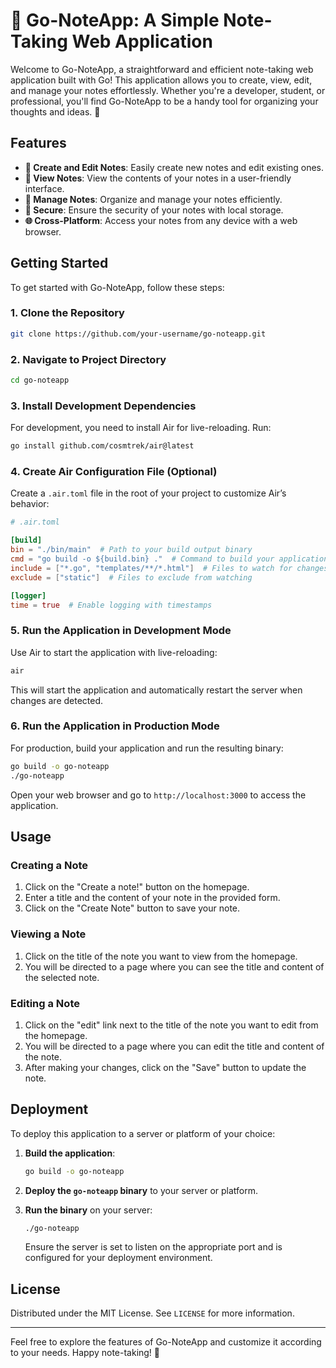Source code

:# 🚀 Go-NoteApp: A Simple Note-Taking Web Application

Welcome to Go-NoteApp, a straightforward and efficient note-taking web application built with Go! This application allows you to create, view, edit, and manage your notes effortlessly. Whether you're
a developer, student, or professional, you'll find Go-NoteApp to be a handy tool for organizing your thoughts and ideas. 📝

## Features

-  **📝 Create and Edit Notes**: Easily create new notes and edit existing ones.
-  **👀 View Notes**: View the contents of your notes in a user-friendly interface.
-  **💼 Manage Notes**: Organize and manage your notes efficiently.
-  **🔐 Secure**: Ensure the security of your notes with local storage.
-  **🌐 Cross-Platform**: Access your notes from any device with a web browser.

## Getting Started

To get started with Go-NoteApp, follow these steps:

### 1. Clone the Repository

```bash
git clone https://github.com/your-username/go-noteapp.git
```

### 2. Navigate to Project Directory

```bash
cd go-noteapp
```

### 3. Install Development Dependencies

For development, you need to install Air for live-reloading. Run:

```bash
go install github.com/cosmtrek/air@latest
```

### 4. Create Air Configuration File (Optional)

Create a `.air.toml` file in the root of your project to customize Air’s behavior:

```toml
# .air.toml

[build]
bin = "./bin/main"  # Path to your build output binary
cmd = "go build -o ${build.bin} ."  # Command to build your application
include = ["*.go", "templates/**/*.html"]  # Files to watch for changes
exclude = ["static"]  # Files to exclude from watching

[logger]
time = true  # Enable logging with timestamps
```

### 5. Run the Application in Development Mode

Use Air to start the application with live-reloading:

```bash
air
```

This will start the application and automatically restart the server when changes are detected.

### 6. Run the Application in Production Mode

For production, build your application and run the resulting binary:

```bash
go build -o go-noteapp
./go-noteapp
```

Open your web browser and go to `http://localhost:3000` to access the application.

## Usage

### Creating a Note

1. Click on the "Create a note!" button on the homepage.
2. Enter a title and the content of your note in the provided form.
3. Click on the "Create Note" button to save your note.

### Viewing a Note

1. Click on the title of the note you want to view from the homepage.
2. You will be directed to a page where you can see the title and content of the selected note.

### Editing a Note

1. Click on the "edit" link next to the title of the note you want to edit from the homepage.
2. You will be directed to a page where you can edit the title and content of the note.
3. After making your changes, click on the "Save" button to update the note.

## Deployment

To deploy this application to a server or platform of your choice:

1. **Build the application**:

   ```bash
   go build -o go-noteapp
   ```

2. **Deploy the `go-noteapp` binary** to your server or platform.

3. **Run the binary** on your server:

   ```bash
   ./go-noteapp
   ```

   Ensure the server is set to listen on the appropriate port and is configured for your deployment environment.

## License

Distributed under the MIT License. See `LICENSE` for more information.

---

Feel free to explore the features of Go-NoteApp and customize it according to your needs. Happy note-taking! 🚀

What the exercise asks:
A single figure is required: how many lines above contain the word "Files".

Written response:
2